### What you should do
Output each line exactly as written, from the first line of the records to the line bearing "## SQL Task for Firewall Log Analysis", inclusive, while leaving every picture out.

#### Record set ####

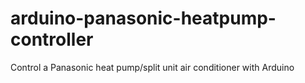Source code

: arduino-panasonic-heatpump-controller
=====================================

Control a Panasonic heat pump/split unit air conditioner with Arduino
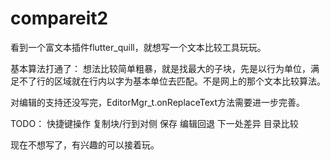 # compareit2
看到一个富文本插件flutter_quill，就想写一个文本比较工具玩玩。

基本算法打通了：
想法比较简单粗暴，就是找最大的子块，先是以行为单位，满足不了行的区域就在行内以字为基本单位去匹配。不是网上的那个文本比较算法。

对编辑的支持还没写完，EditorMgr_t.onReplaceText方法需要进一步完善。



TODO：
快捷键操作
复制块/行到对侧
保存
编辑回退
下一处差异
目录比较

现在不想写了，有兴趣的可以接着玩。
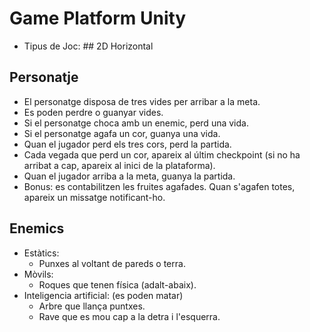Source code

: # Game Platform Unity
- Tipus de Joc: ## 2D Horizontal

## Personatje 
- El personatge disposa de tres vides per arribar a la meta. 
- Es poden perdre o guanyar vides.
- Si el personatge choca amb un enemic, perd una vida.
- Si el personatge agafa un cor, guanya una vida.
- Quan el jugador perd els tres cors, perd la partida.
- Cada vegada que perd un cor, apareix al últim checkpoint (si no ha arribat a cap, apareix al inici de la plataforma).
- Quan el jugador arriba a la meta, guanya la partida.
- Bonus: es contabilitzen les fruites agafades. Quan s'agafen totes, apareix un missatge notificant-ho.

## Enemics
  - Estàtics:
    - Punxes al voltant de pareds o terra.
  - Mòvils:
    - Roques que tenen física (adalt-abaix).
  - Inteligencia artificial: (es poden matar)
    - Arbre que llança puntxes.
    - Rave que es mou cap a la detra i l'esquerra.


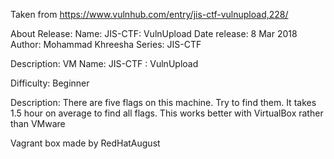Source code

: Taken from https://www.vulnhub.com/entry/jis-ctf-vulnupload,228/ 

About Release:
    Name: JIS-CTF: VulnUpload
    Date release: 8 Mar 2018
    Author: Mohammad Khreesha
    Series: JIS-CTF

Description:
VM Name: JIS-CTF : VulnUpload

Difficulty: Beginner

Description: There are five flags on this machine. Try to find them. It takes 1.5 hour on average to find all flags.
This works better with VirtualBox rather than VMware
 
Vagrant box made by RedHatAugust
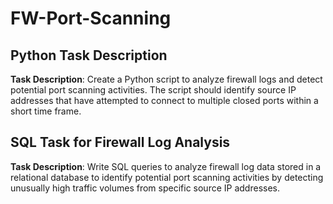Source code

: 
# FW-Port-Scanning

## Python Task Description

**Task Description**: Create a Python script to analyze firewall logs and detect potential port scanning activities. The script should identify source IP addresses that have attempted to connect to multiple closed ports within a short time frame.

## SQL Task for Firewall Log Analysis

**Task Description**: Write SQL queries to analyze firewall log data stored in a relational database to identify potential port scanning activities by detecting unusually high traffic volumes from specific source IP addresses.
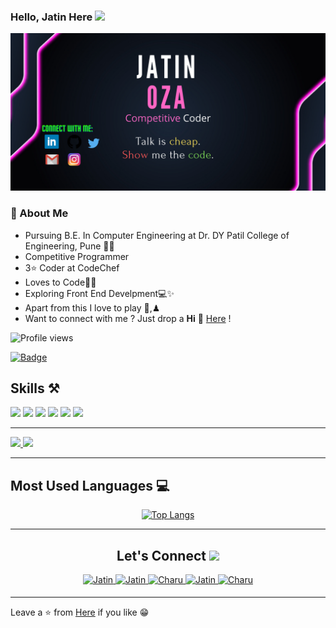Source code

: 
### Hello, Jatin Here <img src="https://raw.githubusercontent.com/MartinHeinz/MartinHeinz/master/wave.gif" width="30px">

![Jatin Oza](https://github.com/jatin-code21/jatin-code21/blob/main/banner%20image.png)

###  🚀 About Me

- Pursuing B.E. In Computer Engineering at Dr. DY Patil College of Engineering, Pune 👨‍💻
- Competitive Programmer
- 3⭐ Coder at CodeChef
- Loves to Code💛💫
- Exploring Front End Develpment💻✨
- Apart from this I love to play 🏏,♟
- Want to connect with me ? Just drop a **Hi** 👋 [Here](https://www.linkedin.com/in/jatin-oza-874783217/) !

![Profile views](https://gpvc.arturio.dev/jatin-code21)

[![Badge](https://cp-logo.vercel.app/codechef/jatin_2125)](https://www.codechef.com/users/jatin_2125)

## Skills ⚒
<p align="left">
    <img src="https://img.icons8.com/color/50/000000/c-programming.png"/>
    <img src="https://img.icons8.com/color/48/000000/c-plus-plus-logo.png"/>
    <img src="https://img.icons8.com/color/48/000000/python--v1.png"/>
    <img src="https://img.icons8.com/color/50/000000/html-5--v1.png"/>
    <img src="https://img.icons8.com/color/48/000000/css3.png"/>
    <img src="https://img.icons8.com/color/48/000000/visual-studio-code-2019.png"/>
</p>

---                                                                                                                                                     
<a href="https://github.com/anuraghazra/github-readme-stats">
<img src="https://github-readme-stats.vercel.app/api?username=jatin-code21&count_private=true&show_icons=true&theme=radical" />
</a><a href="https://github.com/anuraghazra/convoychat">
<img src="https://github-readme-streak-stats.herokuapp.com/?user=jatin-code21&theme=radical&date_format=M%20j%5B%2C%20Y%5D&"/>
</a>

---

## Most Used Languages 💻
<div align='center'>
 
[![Top Langs](https://github-readme-stats.vercel.app/api/top-langs/?username=jatin-code21&layout=compact&theme=midnight-purple)](https://github.com/jatin-code21)

 ---
 
## Let's Connect <img src="https://raw.githubusercontent.com/ShahriarShafin/ShahriarShafin/main/Assets/handshake.gif" height="32px">


 <a href="https://www.linkedin.com/in/jatin-oza-874783217/" target="_blank">
<img src=https://img.shields.io/badge/linkedin-%231E77B5.svg?&style=for-the-badge&logo=linkedin&logoColor=white alt=Jatin linkedin style="margin-bottom: 5px;" /> 
</a>
  
  
<a href="https://github.com/jatin-code21" target="_blank">   
<img src=https://img.shields.io/badge/GitHub-100000?style=for-the-badge&logo=github&logoColor=white alt=Jatin GitHub style="margin-bottom: 5px;" />
</a>
 
  
<a href="https://twitter.com/JatinOza21" target="_blank">
<img src=https://img.shields.io/badge/twitter-%2300acee.svg?&style=for-the-badge&logo=twitter&logoColor=white alt=Charu twitter style="margin-bottom: 5px;" />
</a>

  
<a href="mailto:ozajatin9309@gmail.com" target="_blank">
<img src=https://img.shields.io/badge/Gmail-D14836?style=for-the-badge&logo=gmail&logoColor=white" alt=Jatin gmail style="margin-bottom: 5px;" />
</a>

                                                                                                                                              
<a href="https://www.instagram.com/jatinoza21/" target="_blank">
<img src=https://img.shields.io/badge/Instagram-E4405F?style=for-the-badge&logo=instagram&logoColor=white alt=Charu Instagram style="margin-bottom: 5px;" />
</a>
                                                                                                                                                 

</a>

</div>

---
Leave a ⭐ from [Here](https://github.com/jatin-code21/jatin-code21) if you like 😁


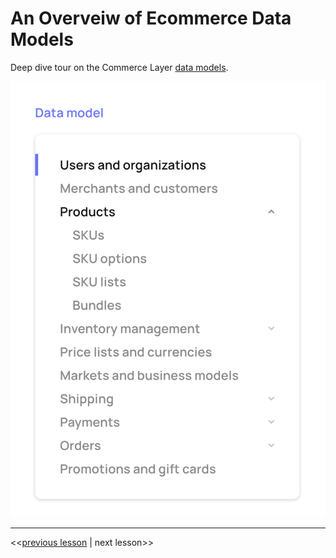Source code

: # An Overveiw of Ecommerce Data Models

Deep dive tour on the Commerce Layer [data models](https://commercelayer.io/docs/data-model).

[![Screenshot of Commerce Layer data models page](../assets/cl-data-models.png)](https://commercelayer.io/docs/data-model)

---

<<[previous lesson](./04.md) | next lesson>>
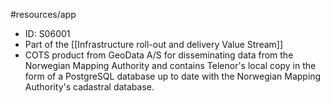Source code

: #resources/app 

* ID: S06001
* Part of the [[Infrastructure roll-out and delivery Value Stream]]
* COTS product from GeoData A/S for disseminating data from the Norwegian Mapping Authority and contains Telenor's local copy in the form of a PostgreSQL database up to date with the Norwegian Mapping Authority's cadastral database.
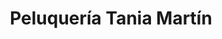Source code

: ---
title: "Peluquería Tania Martín"
url: /santa-eulalia-del-campo/peluqueria-tania-martin/
shop: peluquería
---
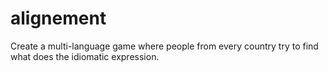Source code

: # alignement
Create a multi-language game where people from every country try to find what does the idiomatic expression.
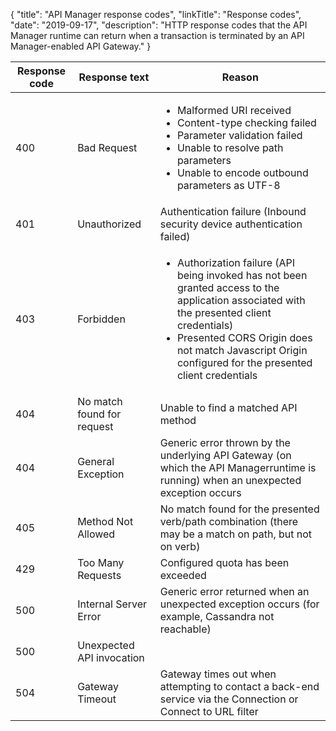 {
    "title": "API Manager response codes",
    "linkTitle": "Response codes",
    "date": "2019-09-17",
    "description": "HTTP response codes that the API Manager runtime can return when a transaction is terminated by an API Manager-enabled API Gateway."
}

| Response code | Response text              | Reason                                                                                                                                        |
|---------------|----------------------------|-----------------------------------------------------------------------------------------------------------------------------------------------|
| 400           | Bad Request                | <ul><li>Malformed URI received</li><li>Content-type checking failed</li><li>Parameter validation failed</li><li>Unable to resolve path parameters</li><li>Unable to encode outbound parameters as UTF-8</li></ul>                                                                                              |
| 401           | Unauthorized               | Authentication failure (Inbound security device authentication failed)                                                                        |
| 403           | Forbidden                  | <ul><li>Authorization failure (API being invoked has not been granted access to the application associated with the presented client credentials)</li><li>Presented CORS Origin does not match Javascript Origin configured for the presented client credentials</li></ul>                                     |
| 404           | No match found for request | Unable to find a matched API method                                                                                                           |
| 404           | General Exception          | Generic error thrown by the underlying API Gateway (on which the API Managerruntime is running) when an unexpected exception occurs           |
| 405           | Method Not Allowed         | No match found for the presented verb/path combination (there may be a match on path, but not on verb)                                        |
| 429           | Too Many Requests          | Configured quota has been exceeded                                                                                                            |
| 500           | Internal Server Error      | Generic error returned when an unexpected exception occurs (for example, Cassandra not reachable)                                             |
| 500           | Unexpected API invocation  |                                                                                                                                               |
| 504           | Gateway Timeout            | Gateway times out when attempting to contact a back-end service via the Connection or Connect to URL filter                                   |
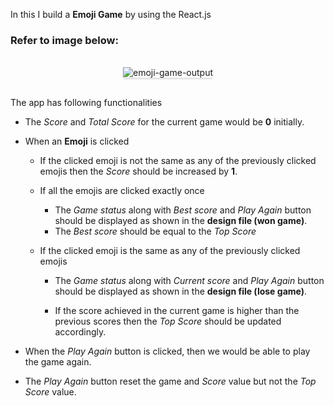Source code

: In this I build a **Emoji Game** by using the React.js
### Refer to image below:

<br/>
<div style="text-align: center;">
    <img src="https://assets.ccbp.in/frontend/content/react-js/emoji-game-output-v2.gif" alt="emoji-game-output" style="max-width:70%;box-shadow:0 2.8px 2.2px rgba(0, 0, 0, 0.12)">
</div>
<br/>


The app has following functionalities

- The _Score_ and _Total Score_ for the current game would be **0** initially.
- When an **Emoji** is clicked

  - If the clicked emoji is not the same as any of the previously clicked emojis
    then the _Score_ should be increased by **1**.
  - If all the emojis are clicked exactly once

    - The _Game status_ along with _Best score_ and _Play Again_ button should
      be displayed as shown in the **design file (won game)**.
    - The _Best score_ should be equal to the _Top Score_

  - If the clicked emoji is the same as any of the previously clicked emojis

    - The _Game status_ along with _Current score_ and _Play Again_ button
      should be displayed as shown in the **design file (lose game)**.

    - If the score achieved in the current game is higher than the previous
      scores then the _Top Score_ should be updated accordingly.

- When the _Play Again_ button is clicked, then we would be able to play the
  game again.

- The _Play Again_ button reset the game and _Score_ value but not the
  _Top Score_ value.
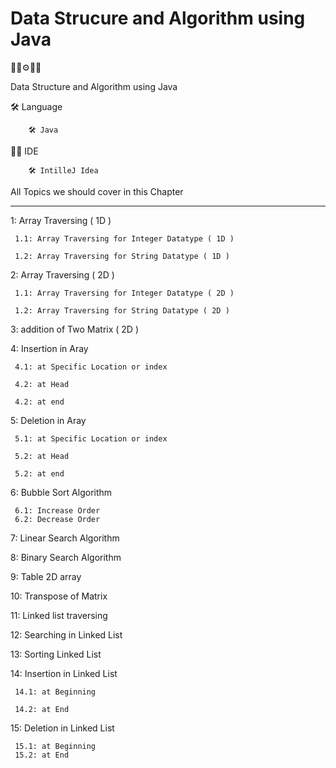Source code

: # Data Strucure and Algorithm using Java

👩‍💻⚙👨‍💻

Data Structure and Algorithm using Java

🛠 Language

        🛠 Java
        
👨‍💻 IDE

        🛠 IntilleJ Idea
        
All Topics we should cover in this Chapter
        
----------------------------------------------
        
1: Array Traversing ( 1D )
        
     1.1: Array Traversing for Integer Datatype ( 1D )
        
     1.2: Array Traversing for String Datatype ( 1D )
        
2: Array Traversing ( 2D )
        
     1.1: Array Traversing for Integer Datatype ( 2D )
        
     1.2: Array Traversing for String Datatype ( 2D )
        
3: addition of Two Matrix ( 2D )
        
4: Insertion in Aray
        
     4.1: at Specific Location or index
        
     4.2: at Head
        
     4.2: at end
        
5: Deletion in Aray
        
     5.1: at Specific Location or index
        
     5.2: at Head
        
     5.2: at end
        
6: Bubble Sort Algorithm
        
     6.1: Increase Order
     6.2: Decrease Order
     
7: Linear Search Algorithm

8: Binary Search Algorithm

9: Table 2D array

10: Transpose of Matrix

11: Linked list traversing

12: Searching in Linked List

13: Sorting Linked List

14: Insertion in Linked List

     14.1: at Beginning
     
     14.2: at End
     
15: Deletion in Linked List

     15.1: at Beginning
     15.2: at End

####

### Task result
Source code

: arduino-panasonic-heatpump-controller
=====================================

Control a Panasonic heat pump/split unit air conditioner with Arduino
 # compareit2
看到一个富文本插件flutter_quill，就想写一个文本比较工具玩玩。

基本算法打通了：
想法比较简单粗暴，就是找最大的子块，先是以行为单位，满足不了行的区域就在行内以字为基本单位去匹配。不是网上的那个文本比较算法。

对编辑的支持还没写完，EditorMgr_t.onReplaceText方法需要进一步完善。



TODO：
快捷键操作
复制块/行到对侧
保存
编辑回退
下一处差异
目录比较

现在不想写了，有兴趣的可以接着玩。
Source code

: # Game Platform Unity
- Tipus de Joc: ## 2D Horizontal

## Personatje 
- El personatge disposa de tres vides per arribar a la meta. 
- Es poden perdre o guanyar vides.
- Si el personatge choca amb un enemic, perd una vida.
- Si el personatge agafa un cor, guanya una vida.
- Quan el jugador perd els tres cors, perd la partida.
- Cada vegada que perd un cor, apareix al últim checkpoint (si no ha arribat a cap, apareix al inici de la plataforma).
- Quan el jugador arriba a la meta, guanya la partida.
- Bonus: es contabilitzen les fruites agafades. Quan s'agafen totes, apareix un missatge notificant-ho.

## Enemics
  - Estàtics:
    - Punxes al voltant de pareds o terra.
  - Mòvils:
    - Roques que tenen física (adalt-abaix).
  - Inteligencia artificial: (es poden matar)
    - Arbre que llança puntxes.
    - Rave que es mou cap a la detra i l'esquerra.


Source code

: Taken from https://www.vulnhub.com/entry/jis-ctf-vulnupload,228/ 

About Release:
    Name: JIS-CTF: VulnUpload
    Date release: 8 Mar 2018
    Author: Mohammad Khreesha
    Series: JIS-CTF

Description:
VM Name: JIS-CTF : VulnUpload

Difficulty: Beginner

Description: There are five flags on this machine. Try to find them. It takes 1.5 hour on average to find all flags.
This works better with VirtualBox rather than VMware
 
Vagrant box made by RedHatAugust
Source code

: 
# FW-Port-Scanning

## Python Task Description

**Task Description**: Create a Python script to analyze firewall logs and detect potential port scanning activities. The script should identify source IP addresses that have attempted to connect to multiple closed ports within a short time frame.

## SQL Task for Firewall Log Analysis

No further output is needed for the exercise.